---- Data extract

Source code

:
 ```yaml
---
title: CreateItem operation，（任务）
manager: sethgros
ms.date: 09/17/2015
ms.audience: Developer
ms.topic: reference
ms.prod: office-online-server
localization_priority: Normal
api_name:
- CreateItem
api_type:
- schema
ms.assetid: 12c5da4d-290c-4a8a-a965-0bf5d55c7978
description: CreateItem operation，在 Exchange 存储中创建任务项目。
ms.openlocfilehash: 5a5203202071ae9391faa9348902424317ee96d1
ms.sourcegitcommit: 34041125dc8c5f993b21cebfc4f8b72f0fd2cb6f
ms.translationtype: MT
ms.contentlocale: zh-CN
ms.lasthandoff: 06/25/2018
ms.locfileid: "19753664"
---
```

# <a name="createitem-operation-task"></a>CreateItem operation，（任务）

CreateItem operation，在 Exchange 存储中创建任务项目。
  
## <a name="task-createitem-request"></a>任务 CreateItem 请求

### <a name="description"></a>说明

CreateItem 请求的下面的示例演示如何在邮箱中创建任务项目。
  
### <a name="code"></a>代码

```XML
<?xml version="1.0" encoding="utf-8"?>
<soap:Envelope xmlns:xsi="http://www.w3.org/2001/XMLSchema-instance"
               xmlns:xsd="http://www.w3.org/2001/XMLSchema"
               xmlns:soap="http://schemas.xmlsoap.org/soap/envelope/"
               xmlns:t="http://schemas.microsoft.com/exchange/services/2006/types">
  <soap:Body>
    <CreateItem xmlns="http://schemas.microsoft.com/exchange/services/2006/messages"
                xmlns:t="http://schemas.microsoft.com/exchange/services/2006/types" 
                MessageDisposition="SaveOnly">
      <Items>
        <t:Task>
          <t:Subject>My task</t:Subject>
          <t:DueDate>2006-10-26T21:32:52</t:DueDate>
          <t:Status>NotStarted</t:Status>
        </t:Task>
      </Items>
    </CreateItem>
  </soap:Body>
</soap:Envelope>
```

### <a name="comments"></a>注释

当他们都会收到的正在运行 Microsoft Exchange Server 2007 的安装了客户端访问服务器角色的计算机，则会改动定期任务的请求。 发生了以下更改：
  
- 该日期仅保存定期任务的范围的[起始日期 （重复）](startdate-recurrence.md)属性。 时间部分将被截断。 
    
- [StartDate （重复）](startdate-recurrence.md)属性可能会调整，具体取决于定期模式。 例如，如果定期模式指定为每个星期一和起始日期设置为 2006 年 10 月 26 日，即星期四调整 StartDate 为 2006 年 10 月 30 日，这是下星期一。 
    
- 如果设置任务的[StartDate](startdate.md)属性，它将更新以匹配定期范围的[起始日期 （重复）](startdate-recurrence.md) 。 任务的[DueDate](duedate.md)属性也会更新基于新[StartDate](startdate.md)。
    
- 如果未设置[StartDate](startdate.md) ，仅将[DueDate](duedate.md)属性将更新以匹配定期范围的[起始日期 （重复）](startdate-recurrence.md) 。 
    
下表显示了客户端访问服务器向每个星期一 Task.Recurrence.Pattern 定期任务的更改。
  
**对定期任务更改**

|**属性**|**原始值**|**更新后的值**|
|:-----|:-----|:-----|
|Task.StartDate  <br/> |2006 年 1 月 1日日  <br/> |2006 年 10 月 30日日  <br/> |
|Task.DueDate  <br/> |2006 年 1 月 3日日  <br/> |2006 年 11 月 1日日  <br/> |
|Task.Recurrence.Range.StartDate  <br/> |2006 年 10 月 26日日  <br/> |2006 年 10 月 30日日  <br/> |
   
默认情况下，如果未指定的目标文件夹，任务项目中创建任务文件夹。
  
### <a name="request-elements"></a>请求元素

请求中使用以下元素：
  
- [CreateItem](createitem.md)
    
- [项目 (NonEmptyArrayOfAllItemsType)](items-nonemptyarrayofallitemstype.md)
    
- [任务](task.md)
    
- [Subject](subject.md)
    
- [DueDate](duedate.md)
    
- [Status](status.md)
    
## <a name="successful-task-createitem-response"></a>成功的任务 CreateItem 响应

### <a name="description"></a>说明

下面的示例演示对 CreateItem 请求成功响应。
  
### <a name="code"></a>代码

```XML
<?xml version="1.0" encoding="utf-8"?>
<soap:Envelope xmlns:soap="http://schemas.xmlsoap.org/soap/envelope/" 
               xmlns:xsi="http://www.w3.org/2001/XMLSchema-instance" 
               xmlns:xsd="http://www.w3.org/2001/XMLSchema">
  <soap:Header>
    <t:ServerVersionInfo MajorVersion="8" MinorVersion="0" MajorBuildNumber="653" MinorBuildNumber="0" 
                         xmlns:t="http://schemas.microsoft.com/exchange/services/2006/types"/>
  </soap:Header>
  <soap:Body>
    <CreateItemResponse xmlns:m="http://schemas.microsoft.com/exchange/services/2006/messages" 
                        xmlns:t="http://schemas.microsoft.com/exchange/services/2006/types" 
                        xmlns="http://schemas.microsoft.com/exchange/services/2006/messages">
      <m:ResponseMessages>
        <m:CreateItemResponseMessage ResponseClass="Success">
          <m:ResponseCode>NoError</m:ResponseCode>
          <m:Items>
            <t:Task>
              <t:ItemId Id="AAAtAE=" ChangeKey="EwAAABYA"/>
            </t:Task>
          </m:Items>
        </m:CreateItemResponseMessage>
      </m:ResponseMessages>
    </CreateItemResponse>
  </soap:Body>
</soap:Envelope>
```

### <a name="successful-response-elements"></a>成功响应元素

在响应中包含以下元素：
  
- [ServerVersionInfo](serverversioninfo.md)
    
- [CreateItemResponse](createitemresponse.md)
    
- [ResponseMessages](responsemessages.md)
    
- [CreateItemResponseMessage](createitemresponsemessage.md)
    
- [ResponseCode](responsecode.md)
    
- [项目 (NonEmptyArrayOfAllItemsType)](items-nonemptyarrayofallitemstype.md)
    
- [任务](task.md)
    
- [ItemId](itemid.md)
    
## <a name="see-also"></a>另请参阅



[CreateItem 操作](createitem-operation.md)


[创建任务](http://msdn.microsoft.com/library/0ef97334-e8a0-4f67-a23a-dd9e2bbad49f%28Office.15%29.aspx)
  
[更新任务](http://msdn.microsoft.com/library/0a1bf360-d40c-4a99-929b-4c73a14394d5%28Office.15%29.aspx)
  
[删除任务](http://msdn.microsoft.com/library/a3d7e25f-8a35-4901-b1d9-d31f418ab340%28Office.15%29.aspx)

--------

:: Instructions to follow ::
Above are some lines. Repeat exactly, and only, those from the line that has "年 10 月 26日日" through the line that has "- [CreateItem](createitem.md)".

:: Result ::
|Task.Recurrence.Range.StartDate  <br/> |2006 年 10 月 26日日  <br/> |2006 年 10 月 30日日  <br/> |
   
默认情况下，如果未指定的目标文件夹，任务项目中创建任务文件夹。
  
### <a name="request-elements"></a>请求元素

请求中使用以下元素：
  
- [CreateItem](createitem.md)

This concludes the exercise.